Style or substance
Posted 24 January 2018 / In Blend
Chivas Regal Ultis
Bottler: Pernod Ricard
Towards the latter part of 2016 Chivas produced their very first blended malt (i.e. a marriage of single malts from different distilleries, but without the addition of a grain element) in the form of Chivas Regal Ultis. Ultis is presented in a snazzy bottle, housed in a snazzy box and has some snazzy marketing behind it - a story of the five master blenders who have preserved the Chivas house style since 1909.
The five blenders: Charles Howard, Charles Julian, Allan Baille, Jimmy Laing and Colin Scott (current Master Blender) are honoured in several ways with Ultis – visually, the bottle has five etched rings around the closure, as well as a giant embossed V on the bottom of the bottle – liquid-wise, five different single malts have been selected. Ultis is a marriage of single malts from Allt A’Bhainne, Braeval, Longmorn, Strathisla and Tormore – the actual constituents in terms of volumes and ages are not specified – and it’s not a cheap one - £170.
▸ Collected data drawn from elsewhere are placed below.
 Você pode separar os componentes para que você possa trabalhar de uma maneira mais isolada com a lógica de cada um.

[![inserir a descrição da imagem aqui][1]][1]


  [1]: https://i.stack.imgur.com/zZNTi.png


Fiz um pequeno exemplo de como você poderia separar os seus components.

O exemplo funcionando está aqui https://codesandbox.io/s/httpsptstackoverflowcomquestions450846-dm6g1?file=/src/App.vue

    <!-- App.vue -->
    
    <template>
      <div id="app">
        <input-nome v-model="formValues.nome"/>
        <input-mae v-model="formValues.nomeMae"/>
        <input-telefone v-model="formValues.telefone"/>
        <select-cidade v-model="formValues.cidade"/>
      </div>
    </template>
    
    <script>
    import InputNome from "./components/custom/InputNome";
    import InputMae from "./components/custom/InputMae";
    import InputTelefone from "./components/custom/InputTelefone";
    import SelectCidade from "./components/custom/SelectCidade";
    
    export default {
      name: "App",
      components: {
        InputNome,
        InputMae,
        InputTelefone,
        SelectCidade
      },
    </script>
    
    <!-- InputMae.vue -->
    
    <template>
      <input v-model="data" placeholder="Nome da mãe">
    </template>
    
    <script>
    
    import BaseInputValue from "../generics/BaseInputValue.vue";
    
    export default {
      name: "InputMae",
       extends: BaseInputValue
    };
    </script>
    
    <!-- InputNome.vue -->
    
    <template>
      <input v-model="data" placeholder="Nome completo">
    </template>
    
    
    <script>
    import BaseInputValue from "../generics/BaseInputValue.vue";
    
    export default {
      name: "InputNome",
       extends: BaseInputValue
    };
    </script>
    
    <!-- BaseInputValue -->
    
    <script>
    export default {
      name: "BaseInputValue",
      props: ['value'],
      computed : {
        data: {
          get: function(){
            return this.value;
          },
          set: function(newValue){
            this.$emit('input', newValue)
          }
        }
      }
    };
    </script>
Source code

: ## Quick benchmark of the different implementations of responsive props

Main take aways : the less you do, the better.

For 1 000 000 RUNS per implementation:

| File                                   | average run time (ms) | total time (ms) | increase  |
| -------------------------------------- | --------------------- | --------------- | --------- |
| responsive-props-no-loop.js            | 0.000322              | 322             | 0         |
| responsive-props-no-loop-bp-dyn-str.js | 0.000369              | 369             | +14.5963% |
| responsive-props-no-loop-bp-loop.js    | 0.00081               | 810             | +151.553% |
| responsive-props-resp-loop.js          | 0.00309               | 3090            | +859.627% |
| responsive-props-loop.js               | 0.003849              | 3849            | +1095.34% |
The launch of Ultis is hardly a surprise if you look at the wider whisky market and the Chivas Regal portfolio. The blended malt segment has been rather the small one relative to blends and even single malts, but when companies such as Diageo (competitors of Chivas’s parent company Pernod Ricard) start to launch products like the re-release of Johnnie Walker Green, and the new Green Island, competition in the segment feels almost inevitable. Then just take a look at the wider Chivas Regal range – there’s a huge gap between the relatively low priced 18 year old and the closer to £300 25 year old. Ultis, at least in terms of price, slots in neatly between these two core expressions.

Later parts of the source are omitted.